Sarah Scheurich

Personal information
- Born: Sarah Alexandra Scheurich 1 October 1993 (age 32) Crivitz, Mecklenburg-Vorpommern, Germany
- Height: 6 ft (183 cm)
- Weight: Light-heavyweight, Middleweight

Boxing career
- Stance: Orthodox

Boxing record
- Total fights: 7
- Wins: 7
- Win by KO: 4

Medal record
Women's amateur boxing
Representing Germany
European Amateur Boxing Championships
| Silver medal – second place | 2014 Bucharest | 75kg |
European Union Amateur Boxing Championships
| Silver medal – second place | 2013 Keszthely | 81kg |
European Games
| Bronze medal – third place | 2015 Baku | 75kg |

= Sarah Scheurich =

German boxer (born 1993)

Sarah Scheurich (born 1 October 1993) is a German professional boxer.
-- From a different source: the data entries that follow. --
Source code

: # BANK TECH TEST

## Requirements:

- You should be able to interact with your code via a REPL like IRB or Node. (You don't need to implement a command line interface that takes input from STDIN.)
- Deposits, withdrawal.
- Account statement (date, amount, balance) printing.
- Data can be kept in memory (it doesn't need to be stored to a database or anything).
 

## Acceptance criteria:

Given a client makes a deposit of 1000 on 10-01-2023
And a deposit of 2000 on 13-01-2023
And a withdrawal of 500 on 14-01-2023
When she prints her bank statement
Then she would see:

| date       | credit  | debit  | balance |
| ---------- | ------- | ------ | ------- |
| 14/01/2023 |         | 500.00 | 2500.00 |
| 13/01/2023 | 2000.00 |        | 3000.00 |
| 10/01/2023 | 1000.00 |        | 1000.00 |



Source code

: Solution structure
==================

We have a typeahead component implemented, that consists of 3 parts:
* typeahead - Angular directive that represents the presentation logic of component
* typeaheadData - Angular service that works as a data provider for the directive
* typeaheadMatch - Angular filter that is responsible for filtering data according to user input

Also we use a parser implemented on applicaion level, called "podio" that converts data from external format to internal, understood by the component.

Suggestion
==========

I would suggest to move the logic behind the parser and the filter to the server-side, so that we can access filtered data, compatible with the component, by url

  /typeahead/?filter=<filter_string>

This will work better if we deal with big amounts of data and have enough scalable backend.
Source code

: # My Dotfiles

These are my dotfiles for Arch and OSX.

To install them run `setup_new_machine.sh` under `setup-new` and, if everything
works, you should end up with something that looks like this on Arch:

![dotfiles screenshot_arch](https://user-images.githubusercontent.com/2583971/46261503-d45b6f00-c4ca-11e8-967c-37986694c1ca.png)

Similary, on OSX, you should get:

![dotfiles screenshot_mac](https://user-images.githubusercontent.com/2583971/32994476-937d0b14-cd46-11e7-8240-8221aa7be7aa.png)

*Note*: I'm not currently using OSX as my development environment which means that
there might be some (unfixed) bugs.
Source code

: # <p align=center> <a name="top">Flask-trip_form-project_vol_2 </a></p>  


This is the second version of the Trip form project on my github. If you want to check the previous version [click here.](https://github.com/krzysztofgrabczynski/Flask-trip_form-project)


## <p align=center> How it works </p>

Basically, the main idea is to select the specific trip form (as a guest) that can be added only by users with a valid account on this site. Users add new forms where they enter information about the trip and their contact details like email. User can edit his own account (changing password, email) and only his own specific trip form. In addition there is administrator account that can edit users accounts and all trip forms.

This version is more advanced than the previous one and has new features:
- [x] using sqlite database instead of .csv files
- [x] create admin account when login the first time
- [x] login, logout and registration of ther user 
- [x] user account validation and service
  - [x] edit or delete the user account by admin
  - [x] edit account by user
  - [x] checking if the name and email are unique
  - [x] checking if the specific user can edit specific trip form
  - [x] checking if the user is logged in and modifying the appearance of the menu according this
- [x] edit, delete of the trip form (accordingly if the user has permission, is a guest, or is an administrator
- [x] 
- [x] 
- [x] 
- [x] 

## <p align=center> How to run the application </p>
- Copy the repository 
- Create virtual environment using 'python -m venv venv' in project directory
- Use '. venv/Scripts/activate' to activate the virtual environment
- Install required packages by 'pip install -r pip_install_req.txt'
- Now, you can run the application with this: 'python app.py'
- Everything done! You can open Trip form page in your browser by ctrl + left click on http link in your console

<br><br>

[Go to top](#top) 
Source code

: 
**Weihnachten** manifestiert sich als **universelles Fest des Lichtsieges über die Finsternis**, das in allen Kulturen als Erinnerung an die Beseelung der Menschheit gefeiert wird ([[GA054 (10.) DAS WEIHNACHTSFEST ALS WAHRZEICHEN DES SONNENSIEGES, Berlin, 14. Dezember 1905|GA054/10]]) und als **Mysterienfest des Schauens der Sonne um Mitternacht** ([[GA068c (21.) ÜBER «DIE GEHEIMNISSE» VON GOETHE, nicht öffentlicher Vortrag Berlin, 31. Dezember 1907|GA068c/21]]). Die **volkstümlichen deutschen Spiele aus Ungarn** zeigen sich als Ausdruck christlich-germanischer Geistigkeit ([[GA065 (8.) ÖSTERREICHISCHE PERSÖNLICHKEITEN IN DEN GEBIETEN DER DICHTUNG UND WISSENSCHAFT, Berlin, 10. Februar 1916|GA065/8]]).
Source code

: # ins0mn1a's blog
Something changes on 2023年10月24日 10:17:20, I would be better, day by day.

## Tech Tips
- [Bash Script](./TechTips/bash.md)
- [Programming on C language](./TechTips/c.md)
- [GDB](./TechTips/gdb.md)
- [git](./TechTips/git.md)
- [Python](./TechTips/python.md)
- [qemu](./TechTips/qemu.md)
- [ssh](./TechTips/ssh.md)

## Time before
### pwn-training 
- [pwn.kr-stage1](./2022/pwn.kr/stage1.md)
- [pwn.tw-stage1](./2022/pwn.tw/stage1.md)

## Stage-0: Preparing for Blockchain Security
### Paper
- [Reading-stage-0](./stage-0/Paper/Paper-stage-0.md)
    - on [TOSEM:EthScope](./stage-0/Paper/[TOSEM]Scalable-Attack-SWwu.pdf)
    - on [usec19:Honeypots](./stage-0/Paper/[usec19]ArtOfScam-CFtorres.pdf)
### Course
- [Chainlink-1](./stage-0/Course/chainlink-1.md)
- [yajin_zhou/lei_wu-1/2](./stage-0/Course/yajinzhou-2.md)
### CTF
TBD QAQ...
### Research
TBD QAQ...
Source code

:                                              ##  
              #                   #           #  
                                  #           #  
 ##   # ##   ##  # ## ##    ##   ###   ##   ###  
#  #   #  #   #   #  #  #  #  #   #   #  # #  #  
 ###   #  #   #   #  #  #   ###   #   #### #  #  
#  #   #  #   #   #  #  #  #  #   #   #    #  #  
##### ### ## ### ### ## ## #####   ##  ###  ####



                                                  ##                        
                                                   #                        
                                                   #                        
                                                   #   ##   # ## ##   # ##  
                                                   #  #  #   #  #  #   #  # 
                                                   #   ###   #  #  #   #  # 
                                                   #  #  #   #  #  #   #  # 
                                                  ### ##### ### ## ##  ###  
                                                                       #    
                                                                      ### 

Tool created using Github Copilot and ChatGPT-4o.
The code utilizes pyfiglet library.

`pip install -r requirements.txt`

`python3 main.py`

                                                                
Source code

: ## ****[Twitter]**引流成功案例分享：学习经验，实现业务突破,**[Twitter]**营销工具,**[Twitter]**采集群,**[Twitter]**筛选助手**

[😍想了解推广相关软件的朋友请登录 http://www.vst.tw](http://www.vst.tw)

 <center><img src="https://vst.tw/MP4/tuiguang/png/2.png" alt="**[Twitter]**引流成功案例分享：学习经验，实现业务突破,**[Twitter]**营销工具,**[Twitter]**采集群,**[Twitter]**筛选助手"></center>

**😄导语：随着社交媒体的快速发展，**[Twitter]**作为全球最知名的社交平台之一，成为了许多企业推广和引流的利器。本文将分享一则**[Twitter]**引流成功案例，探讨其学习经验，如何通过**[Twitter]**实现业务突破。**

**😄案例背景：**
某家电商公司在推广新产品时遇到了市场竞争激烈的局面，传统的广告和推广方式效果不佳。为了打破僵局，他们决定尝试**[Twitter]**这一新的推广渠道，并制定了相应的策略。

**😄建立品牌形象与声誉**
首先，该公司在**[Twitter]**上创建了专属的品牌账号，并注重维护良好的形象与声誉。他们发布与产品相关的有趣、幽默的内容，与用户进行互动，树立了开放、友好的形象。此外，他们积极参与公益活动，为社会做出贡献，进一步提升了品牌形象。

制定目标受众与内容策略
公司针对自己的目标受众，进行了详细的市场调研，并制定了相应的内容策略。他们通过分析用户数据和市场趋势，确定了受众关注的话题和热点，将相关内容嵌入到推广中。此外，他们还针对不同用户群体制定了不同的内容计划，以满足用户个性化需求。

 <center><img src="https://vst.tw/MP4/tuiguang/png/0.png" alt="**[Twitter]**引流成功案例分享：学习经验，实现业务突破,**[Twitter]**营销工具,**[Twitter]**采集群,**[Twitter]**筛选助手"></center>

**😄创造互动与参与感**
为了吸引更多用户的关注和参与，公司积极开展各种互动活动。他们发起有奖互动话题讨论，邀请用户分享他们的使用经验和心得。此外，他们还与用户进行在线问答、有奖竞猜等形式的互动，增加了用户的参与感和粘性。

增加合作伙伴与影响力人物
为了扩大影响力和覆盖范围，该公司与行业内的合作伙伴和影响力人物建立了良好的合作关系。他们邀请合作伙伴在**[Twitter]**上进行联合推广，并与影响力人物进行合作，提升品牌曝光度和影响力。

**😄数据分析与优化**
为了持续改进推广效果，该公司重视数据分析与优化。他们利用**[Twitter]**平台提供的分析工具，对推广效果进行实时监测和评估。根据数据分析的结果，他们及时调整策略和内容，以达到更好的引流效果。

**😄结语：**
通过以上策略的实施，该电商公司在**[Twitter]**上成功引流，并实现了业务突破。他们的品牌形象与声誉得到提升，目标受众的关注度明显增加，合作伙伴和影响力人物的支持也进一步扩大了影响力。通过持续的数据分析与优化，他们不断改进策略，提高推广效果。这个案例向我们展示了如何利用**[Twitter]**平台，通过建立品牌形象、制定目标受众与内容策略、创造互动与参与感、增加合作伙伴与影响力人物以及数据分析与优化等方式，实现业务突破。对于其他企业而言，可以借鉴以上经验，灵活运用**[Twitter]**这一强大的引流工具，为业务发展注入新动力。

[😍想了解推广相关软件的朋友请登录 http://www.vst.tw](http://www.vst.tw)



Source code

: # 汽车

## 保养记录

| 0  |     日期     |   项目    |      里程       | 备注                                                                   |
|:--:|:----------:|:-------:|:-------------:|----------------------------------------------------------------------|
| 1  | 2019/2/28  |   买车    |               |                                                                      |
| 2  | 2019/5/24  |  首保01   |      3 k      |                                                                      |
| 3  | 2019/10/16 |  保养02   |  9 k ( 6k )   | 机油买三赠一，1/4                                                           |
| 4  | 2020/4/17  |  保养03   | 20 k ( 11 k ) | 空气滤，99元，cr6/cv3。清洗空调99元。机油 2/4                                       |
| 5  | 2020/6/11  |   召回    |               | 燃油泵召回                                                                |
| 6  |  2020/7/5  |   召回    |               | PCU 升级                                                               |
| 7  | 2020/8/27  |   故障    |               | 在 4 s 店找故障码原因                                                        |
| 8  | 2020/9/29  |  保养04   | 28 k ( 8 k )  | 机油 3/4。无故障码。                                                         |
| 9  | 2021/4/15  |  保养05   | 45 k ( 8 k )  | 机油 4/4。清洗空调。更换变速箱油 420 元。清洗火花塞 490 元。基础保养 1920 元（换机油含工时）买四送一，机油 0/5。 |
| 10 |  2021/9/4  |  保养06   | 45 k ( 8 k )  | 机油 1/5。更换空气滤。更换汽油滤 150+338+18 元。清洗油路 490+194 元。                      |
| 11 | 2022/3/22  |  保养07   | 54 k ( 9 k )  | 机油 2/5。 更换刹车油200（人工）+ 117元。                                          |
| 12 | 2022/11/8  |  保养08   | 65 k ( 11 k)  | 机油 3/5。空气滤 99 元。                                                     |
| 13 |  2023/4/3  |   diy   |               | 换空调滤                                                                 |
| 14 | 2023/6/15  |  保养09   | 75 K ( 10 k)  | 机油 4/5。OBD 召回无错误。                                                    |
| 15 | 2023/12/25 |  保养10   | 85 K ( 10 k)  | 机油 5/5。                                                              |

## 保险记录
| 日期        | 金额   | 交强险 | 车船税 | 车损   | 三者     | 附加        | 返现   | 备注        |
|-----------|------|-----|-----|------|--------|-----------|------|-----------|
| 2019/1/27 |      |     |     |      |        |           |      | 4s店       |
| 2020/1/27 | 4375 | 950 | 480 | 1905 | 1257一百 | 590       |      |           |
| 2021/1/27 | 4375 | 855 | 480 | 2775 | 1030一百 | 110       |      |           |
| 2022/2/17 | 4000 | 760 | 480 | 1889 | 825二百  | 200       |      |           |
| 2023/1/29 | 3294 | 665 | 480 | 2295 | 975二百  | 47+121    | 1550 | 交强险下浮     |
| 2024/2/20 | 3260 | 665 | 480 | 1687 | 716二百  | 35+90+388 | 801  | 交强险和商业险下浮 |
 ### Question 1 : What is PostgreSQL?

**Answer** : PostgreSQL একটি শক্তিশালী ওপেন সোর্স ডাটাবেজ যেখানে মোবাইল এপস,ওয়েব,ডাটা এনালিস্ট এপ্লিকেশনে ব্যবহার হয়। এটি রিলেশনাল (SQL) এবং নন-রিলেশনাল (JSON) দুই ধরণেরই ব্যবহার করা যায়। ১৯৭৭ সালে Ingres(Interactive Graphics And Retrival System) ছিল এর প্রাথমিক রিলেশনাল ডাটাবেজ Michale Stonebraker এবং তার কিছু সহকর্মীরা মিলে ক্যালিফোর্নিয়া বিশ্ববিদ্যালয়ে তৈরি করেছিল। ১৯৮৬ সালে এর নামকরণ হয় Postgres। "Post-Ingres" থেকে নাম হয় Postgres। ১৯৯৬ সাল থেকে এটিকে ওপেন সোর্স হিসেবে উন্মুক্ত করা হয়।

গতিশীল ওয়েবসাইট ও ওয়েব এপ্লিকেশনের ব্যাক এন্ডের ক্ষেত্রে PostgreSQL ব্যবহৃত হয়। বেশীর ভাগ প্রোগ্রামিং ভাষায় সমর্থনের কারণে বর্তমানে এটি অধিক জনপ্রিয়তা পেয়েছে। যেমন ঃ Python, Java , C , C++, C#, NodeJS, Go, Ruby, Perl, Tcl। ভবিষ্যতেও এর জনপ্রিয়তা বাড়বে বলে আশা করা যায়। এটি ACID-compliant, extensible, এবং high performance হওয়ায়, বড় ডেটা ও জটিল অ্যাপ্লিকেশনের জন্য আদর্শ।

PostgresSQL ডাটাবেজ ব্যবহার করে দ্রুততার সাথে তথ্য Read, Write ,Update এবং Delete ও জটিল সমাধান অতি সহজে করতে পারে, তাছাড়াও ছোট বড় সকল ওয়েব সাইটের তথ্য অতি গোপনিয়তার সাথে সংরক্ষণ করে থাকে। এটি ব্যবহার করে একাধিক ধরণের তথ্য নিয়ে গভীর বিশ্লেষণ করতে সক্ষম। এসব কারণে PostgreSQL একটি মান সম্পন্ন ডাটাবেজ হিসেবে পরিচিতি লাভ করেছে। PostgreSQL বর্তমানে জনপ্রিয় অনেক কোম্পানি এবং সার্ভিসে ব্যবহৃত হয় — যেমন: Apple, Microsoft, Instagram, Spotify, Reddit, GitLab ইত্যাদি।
She became the IBF female light-heavyweight champion by defeating reigning title holder Lani Daniels via unanimous decision at Lambert Arena im Weberpark in Göppingen, Baden-Württemberg, Germany, on 6 December 2025. Before turning professional in 2022, Scheurich had a lengthy amateur career including winning two national titles, a silver medal at the 2014 European Championships and a bronze medal at the 2015 European Games.